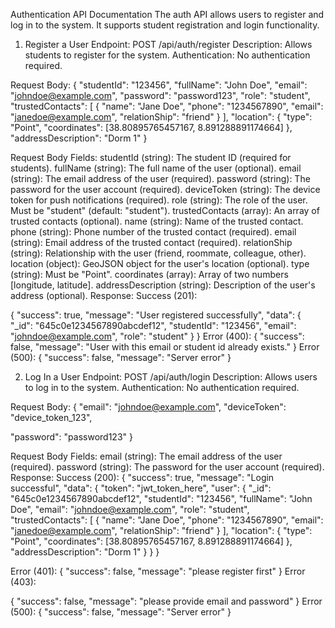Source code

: Authentication API Documentation
The auth API allows users to register and log in to the system. It supports student registration and login functionality.

1. Register a User
Endpoint: POST /api/auth/register
Description: Allows students to register for the system.
Authentication: No authentication required.

Request Body:
{
  "studentId": "123456",
  "fullName": "John Doe",
  "email": "johndoe@example.com",
  "password": "password123",
  "role": "student",
  "trustedContacts": [
    {
      "name": "Jane Doe",
      "phone": "1234567890",
      "email": "janedoe@example.com",
      "relationShip": "friend"
    }
  ],
  "location": {
    "type": "Point",
    "coordinates": [38.80895765457167, 8.891288891174664]
  },
  "addressDescription": "Dorm 1"
}

Request Body Fields:
studentId (string): The student ID (required for students).
fullName (string): The full name of the user (optional).
email (string): The email address of the user (required).
password (string): The password for the user account (required).
deviceToken (string): The device token for push notifications (required).
role (string): The role of the user. Must be "student" (default: "student").
trustedContacts (array): An array of trusted contacts (optional).
name (string): Name of the trusted contact.
phone (string): Phone number of the trusted contact (required).
email (string): Email address of the trusted contact (required).
relationShip (string): Relationship with the user (friend, roommate, colleague, other).
location (object): GeoJSON object for the user's location (optional).
type (string): Must be "Point".
coordinates (array): Array of two numbers [longitude, latitude].
addressDescription (string): Description of the user's address (optional).
Response:
Success (201):

{
  "success": true,
  "message": "User registered successfully",
  "data": {
    "_id": "645c0e1234567890abcdef12",
    "studentId": "123456",
    "email": "johndoe@example.com",
    "role": "student"
  }
}
Error (400):
{
  "success": false,
  "message": "User with this email or student id already exists."
}
Error (500):
{
  "success": false,
  "message": "Server error"
}

2. Log In a User
Endpoint: POST /api/auth/login
Description: Allows users to log in to the system.
Authentication: No authentication required.

Request Body:
{
  "email": "johndoe@example.com",
  "deviceToken": "device_token_123",

  "password": "password123"
}

Request Body Fields:
email (string): The email address of the user (required).
password (string): The password for the user account (required).
Response:
Success (200):
{
  "success": true,
  "message": "Login successful",
  "data": {
    "token": "jwt_token_here",
    "user": {
      "_id": "645c0e1234567890abcdef12",
      "studentId": "123456",
      "fullName": "John Doe",
      "email": "johndoe@example.com",
      "role": "student",
      "trustedContacts": [
        {
          "name": "Jane Doe",
          "phone": "1234567890",
          "email": "janedoe@example.com",
          "relationShip": "friend"
        }
      ],
      "location": {
        "type": "Point",
        "coordinates": [38.80895765457167, 8.891288891174664]
      },
      "addressDescription": "Dorm 1"
    }
  }
}

Error (401):
{
  "success": false,
  "message": "please register first"
}
Error (403):

{
  "success": false,
  "message": "please provide email and password"
}
Error (500):
{
  "success": false,
  "message": "Server error"
}

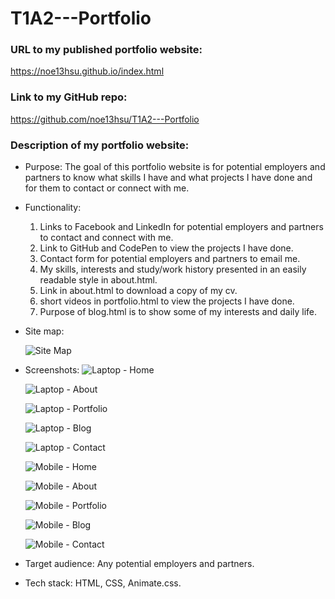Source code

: # T1A2---Portfolio

### URL to my published portfolio website:
https://noe13hsu.github.io/index.html

### Link to my GitHub repo:
https://github.com/noe13hsu/T1A2---Portfolio


### Description of my portfolio website:
* Purpose: The goal of this portfolio website is for potential employers and partners to know what skills I have and what projects I have done and for them to contact or connect with me.

* Functionality:
  1. Links to Facebook and LinkedIn for potential employers and partners to contact and connect with me.
  1. Link to GitHub and CodePen to view the projects I have done.
  1. Contact form for potential employers and partners to email me.
  1. My skills, interests and study/work history presented in an easily readable style in about.html.
  1. Link in about.html to download a copy of my cv.
  1. short videos in portfolio.html to view the projects I have done.
  1. Purpose of blog.html is to show some of my interests and daily life.

* Site map:
  
    ![Site Map](docs/sitemap.png)
  
* Screenshots:
    ![Laptop - Home](docs/Screenshot/Laptop_Home.png)

    ![Laptop - About](docs/Screenshot/Laptop_About.png)

    ![Laptop - Portfolio](docs/Screenshot/Laptop_Portfolio.png)

    ![Laptop - Blog](docs/Screenshot/Laptop_Blog.png)

    ![Laptop - Contact](docs/Screenshot/Laptop_Contact.png)

    ![Mobile - Home](docs/Screenshot/Mobile_Home.png)

    ![Mobile - About](docs/Screenshot/Mobile_About.png)

    ![Mobile - Portfolio](docs/Screenshot/Mobile_Portfolio.png)

    ![Mobile - Blog](docs/Screenshot/Mobile_Blog.png)

    ![Mobile - Contact](docs/Screenshot/Mobile_Contact.png)



* Target audience: Any potential employers and partners.

* Tech stack: HTML, CSS, Animate.css. 
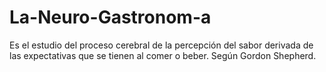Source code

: # La-Neuro-Gastronom-a
Es el estudio del proceso cerebral de la percepción del sabor derivada de las expectativas que se tienen al comer o beber. Según Gordon Shepherd.
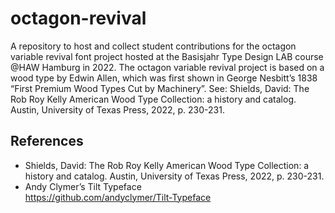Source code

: # octagon-revival

A repository to host and collect student contributions for the octagon variable revival font project hosted at the Basisjahr Type Design LAB course @HAW Hamburg in 2022.
The octagon variable revival project is based on a wood type by Edwin Allen, which was first shown in George Nesbitt’s 1838 “First Premium Wood Types Cut by Machinery”.
See: Shields, David: The Rob Roy Kelly American Wood Type Collection: a history and catalog. Austin, University of Texas Press, 2022, p. 230-231.


## References
* Shields, David: The Rob Roy Kelly American Wood Type Collection: a history and catalog. Austin, University of Texas Press, 2022, p. 230-231.
* Andy Clymer’s Tilt Typeface <br>
https://github.com/andyclymer/Tilt-Typeface
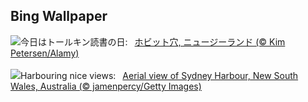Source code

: ## Bing Wallpaper
![](https://www.bing.com/th?id=OHR.HobbitHole_JA-JP0242283883_UHD.jpg&w=1000)今日はトールキン読書の日:&nbsp;&ensp;[ホビット穴, ニュージーランド (© Kim Petersen/Alamy)](https://www.bing.com/th?id=OHR.HobbitHole_JA-JP0242283883_UHD.jpg)
<br><br/>
![](https://www.bing.com/th?id=OHR.SydneyHarbour_EN-GB4487505878_UHD.jpg&w=1000)Harbouring nice views:&nbsp;&ensp;[Aerial view of Sydney Harbour, New South Wales, Australia (© jamenpercy/Getty Images)](https://www.bing.com/th?id=OHR.SydneyHarbour_EN-GB4487505878_UHD.jpg)
<br><br/>
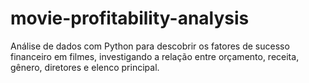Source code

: # movie-profitability-analysis
Análise de dados com Python para descobrir os fatores de sucesso financeiro em filmes, investigando a relação entre orçamento, receita, gênero, diretores e elenco principal.
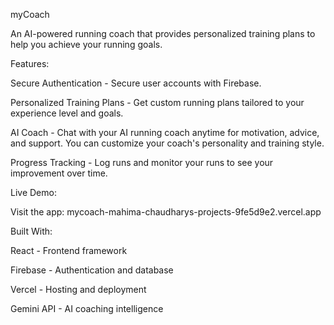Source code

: myCoach

An AI-powered running coach that provides personalized training plans to help you achieve your running goals.

Features:

Secure Authentication - Secure user accounts with Firebase.

Personalized Training Plans - Get custom running plans tailored to your experience level and goals.

AI Coach - Chat with your AI running coach anytime for motivation, advice, and support. You can customize your coach's personality and training style.

Progress Tracking - Log runs and monitor your runs to see your improvement over time.

Live Demo:

Visit the app: mycoach-mahima-chaudharys-projects-9fe5d9e2.vercel.app

Built With:

React - Frontend framework

Firebase - Authentication and database

Vercel - Hosting and deployment

Gemini API - AI coaching intelligence
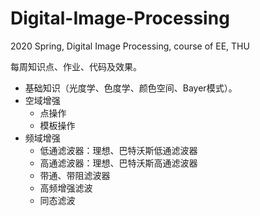 # Digital-Image-Processing
2020 Spring, Digital Image Processing, course of EE, THU

每周知识点、作业、代码及效果。
* 基础知识（光度学、色度学、颜色空间、Bayer模式）。
* 空域增强
  * 点操作
  * 模板操作
* 频域增强
  * 低通滤波器：理想、巴特沃斯低通滤波器
  * 高通滤波器：理想、巴特沃斯高通滤波器
  * 带通、带阻滤波器
  * 高频增强滤波
  * 同态滤波
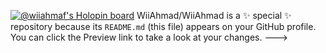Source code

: [![@wiiahmaf's Holopin board](https://holopin.me/wiiahmaf)](https://holopin.io/@wiiahmaf)
WiiAhmad/WiiAhmad is a ✨ special ✨ repository because its `README.md` (this file) appears on your GitHub profile.
You can click the Preview link to take a look at your changes.
--->
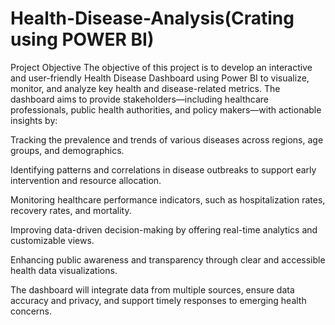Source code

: # Health-Disease-Analysis(Crating using POWER BI)
Project Objective
The objective of this project is to develop an interactive and user-friendly Health Disease Dashboard using Power BI to visualize, monitor, and analyze key health and disease-related metrics. The dashboard aims to provide stakeholders—including healthcare professionals, public health authorities, and policy makers—with actionable insights by:

Tracking the prevalence and trends of various diseases across regions, age groups, and demographics.

Identifying patterns and correlations in disease outbreaks to support early intervention and resource allocation.

Monitoring healthcare performance indicators, such as hospitalization rates, recovery rates, and mortality.

Improving data-driven decision-making by offering real-time analytics and customizable views.

Enhancing public awareness and transparency through clear and accessible health data visualizations.

The dashboard will integrate data from multiple sources, ensure data accuracy and privacy, and support timely responses to emerging health concerns.
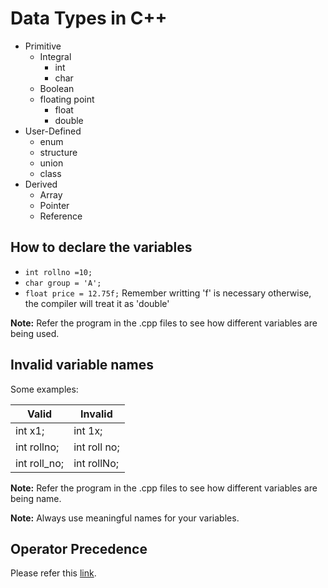 # Data Types in C++

- Primitive
  - Integral
    - int
    - char
  - Boolean
  - floating point
    - float
    - double
- User-Defined
  - enum
  - structure
  - union
  - class
- Derived
  - Array
  - Pointer
  - Reference

## How to declare the variables

- `int rollno =10;`
- `char group = 'A';`
- `float price = 12.75f;` Remember writting 'f' is necessary otherwise, the compiler will treat it as 'double'

**Note:** Refer the program in the .cpp files to see how different variables are being used.

## Invalid variable names

Some examples:

| Valid        | Invalid      |
| ------------ | ------------ |
| int x1;      | int 1x;      |
| int rollno;  | int roll no; |
| int roll_no; | int rollNo;  |

**Note:** Refer the program in the .cpp files to see how different variables are being name.

**Note:** Always use meaningful names for your variables.

## Operator Precedence

Please refer this [link](https://www.tutorialspoint.com/Operators-Precedence-in-Cplusplus).
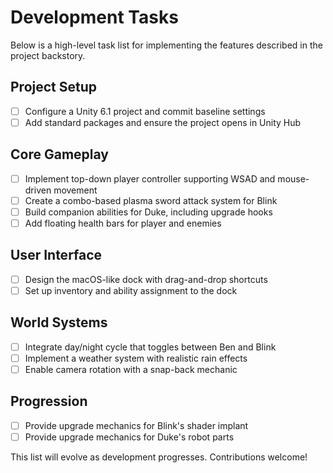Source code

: # Development Tasks

Below is a high-level task list for implementing the features described in the project backstory.

## Project Setup
- [ ] Configure a Unity 6.1 project and commit baseline settings
- [ ] Add standard packages and ensure the project opens in Unity Hub

## Core Gameplay
- [ ] Implement top-down player controller supporting WSAD and mouse-driven movement
- [ ] Create a combo-based plasma sword attack system for Blink
- [ ] Build companion abilities for Duke, including upgrade hooks
- [ ] Add floating health bars for player and enemies

## User Interface
- [ ] Design the macOS-like dock with drag-and-drop shortcuts
- [ ] Set up inventory and ability assignment to the dock

## World Systems
- [ ] Integrate day/night cycle that toggles between Ben and Blink
- [ ] Implement a weather system with realistic rain effects
- [ ] Enable camera rotation with a snap-back mechanic

## Progression
- [ ] Provide upgrade mechanics for Blink's shader implant
- [ ] Provide upgrade mechanics for Duke's robot parts

This list will evolve as development progresses. Contributions welcome!
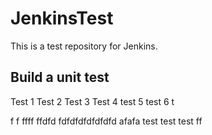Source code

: # JenkinsTest
This is a test repository for Jenkins. 

## Build a unit test
Test 1
Test 2
Test 3
Test 4
test 5
test 6
t

f
f
ffff
ffdfd
fdfdfdfdfdfdfd
afafa
test
test
test
ff
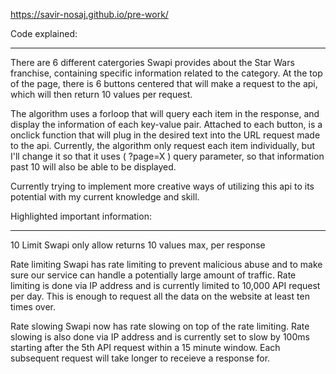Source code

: https://savir-nosaj.github.io/pre-work/

Code explained:
__________________________________

There are 6 different catergories Swapi provides about the Star Wars franchise, containing specific information related to the category. At the top of the page, there is 6 buttons centered that will make a request to the api, which will then return 10 values per request.

The algorithm uses a forloop that will query each item in the response, and display the information of each key-value pair. Attached to each button, is a onclick function that will plug in the desired text into the URL request made to the api. Currently, the algorithm only request each item individually, but I'll change it so that it uses ( ?page=X ) query parameter, so that information past 10 will also be able to be displayed.

Currently trying to implement more creative ways of utilizing this api to its potential with my current knowledge and skill.

Highlighted important information:
__________________________________

10 Limit
Swapi only allow returns 10 values max, per response

Rate limiting
Swapi has rate limiting to prevent malicious abuse and to make sure our service can handle a potentially large amount of traffic. Rate limiting is done via IP address and is currently limited to 10,000 API request per day. This is enough to request all the data on the website at least ten times over.

Rate slowing
Swapi now has rate slowing on top of the rate limiting. Rate slowing is also done via IP address and is currently set to slow by 100ms starting after the 5th API request within a 15 minute window. Each subsequent request will take longer to receieve a response for.
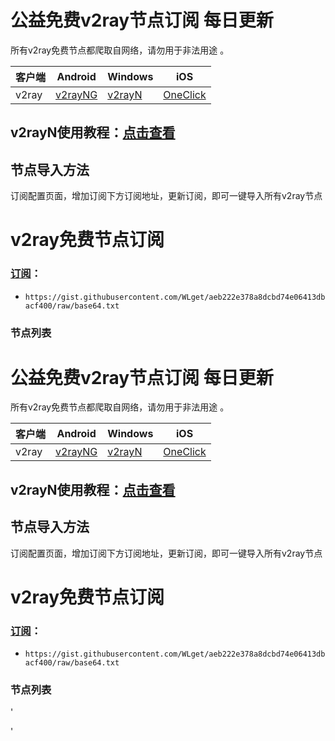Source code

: # 公益免费v2ray节点订阅  每日更新
所有v2ray免费节点都爬取自网络，请勿用于非法用途 。

|  客户端  | Android  | Windows  | iOS  |
|  ----  | ----   | ----  |----  |
| v2ray  | [v2rayNG](https://v2rayng100.com/) | [v2rayN](https://v2rayn100.com/) | [OneClick]() |
## v2rayN使用教程：[点击查看](https://v2rayn100.com/) 

## 节点导入方法  
订阅配置页面，增加订阅下方订阅地址，更新订阅，即可一键导入所有v2ray节点  

# v2ray免费节点订阅  

### [订阅]()：
- `https://gist.githubusercontent.com/WLget/aeb222e378a8dcbd74e06413dbacf400/raw/base64.txt`

### 节点列表
<!-- INSERT_POINT -->
# 公益免费v2ray节点订阅  每日更新
所有v2ray免费节点都爬取自网络，请勿用于非法用途 。

|  客户端  | Android  | Windows  | iOS  |
|  ----  | ----   | ----  |----  |
| v2ray  | [v2rayNG](https://v2rayng100.com/) | [v2rayN](https://v2rayn100.com/) | [OneClick]() |
## v2rayN使用教程：[点击查看](https://v2rayn100.com/) 

## 节点导入方法  
订阅配置页面，增加订阅下方订阅地址，更新订阅，即可一键导入所有v2ray节点  

# v2ray免费节点订阅  

### [订阅]()：
- `https://gist.githubusercontent.com/WLget/aeb222e378a8dcbd74e06413dbacf400/raw/base64.txt`

### 节点列表
'
<!-- 节点列表 -->
'
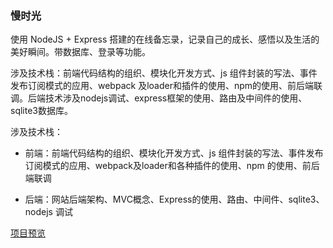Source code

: ### 慢时光

使用 NodeJS + Express 搭建的在线备忘录，记录自己的成长、感悟以及生活的美好瞬间。带数据库、登录等功能。
 
涉及技术栈：前端代码结构的组织、模块化开发方式、js 组件封装的写法、事件发布订阅模式的应用、webpack 及loader和插件的使用、npm的使用、前后端联调。后端技术涉及nodejs调试、express框架的使用、路由及中间件的使用、sqlite3数据库。

涉及技术栈：

- 前端：前端代码结构的组织、模块化开发方式、js 组件封装的写法、事件发布订阅模式的应用、webpack及loader和各种插件的使用、npm 的使用、前后端联调

- 后端：网站后端架构、MVC概念、Express的使用、路由、中间件、sqlite3、nodejs 调试

[项目预览](http://www.expressnotes.top)
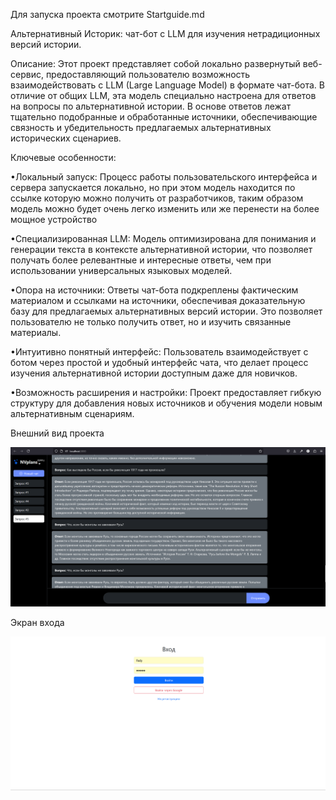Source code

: Для запуска проекта смотрите Startguide.md

Альтернативный Историк: чат-бот с LLM для изучения нетрадиционных версий истории.

Описание:
Этот проект представляет собой локально развернутый веб-сервис, предоставляющий пользователю возможность взаимодействовать с LLM (Large Language Model) в формате чат-бота. В отличие от общих LLM, эта модель специально настроена для ответов на вопросы по альтернативной истории. В основе ответов лежат тщательно подобранные и обработанные источники, обеспечивающие связность и убедительность предлагаемых альтернативных исторических сценариев.

Ключевые особенности:

•Локальный запуск: Процесс работы пользовательского интерфейса и сервера запускается локально, но при этом модель находится по ссылке которую можно получить от разработчиков, таким образом модель можно будет очень легко изменить или же перенести на более мощное устройство

•Специализированная LLM: Модель оптимизирована для понимания и генерации текста в контексте альтернативной истории, что позволяет получать более релевантные и интересные ответы, чем при использовании универсальных языковых моделей.

•Опора на источники: Ответы чат-бота подкреплены фактическим материалом и ссылками на источники, обеспечивая доказательную базу для предлагаемых альтернативных версий истории. Это позволяет пользователю не только получить ответ, но и изучить связанные материалы.

•Интуитивно понятный интерфейс: Пользователь взаимодействует с ботом через простой и удобный интерфейс чата, что делает процесс изучения альтернативной истории доступным даже для новичков.

•Возможность расширения и настройки: Проект предоставляет гибкую структуру для добавления новых источников и обучения модели новым альтернативным сценариям.

Внешний вид проекта

![img.png](img.png)

Экран входа

![img_1.png](img_1.png)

============

**HOW TO COMPLETE THIS TASK**
"Description: Allows students" marks the last line to keep. Retype every line from the start of the entries through that one, exactly, and drop the pictures.

**ANSWER BELOW**
Source code

: Authentication API Documentation
The auth API allows users to register and log in to the system. It supports student registration and login functionality.

1. Register a User
Endpoint: POST /api/auth/register
Description: Allows students to register for the system.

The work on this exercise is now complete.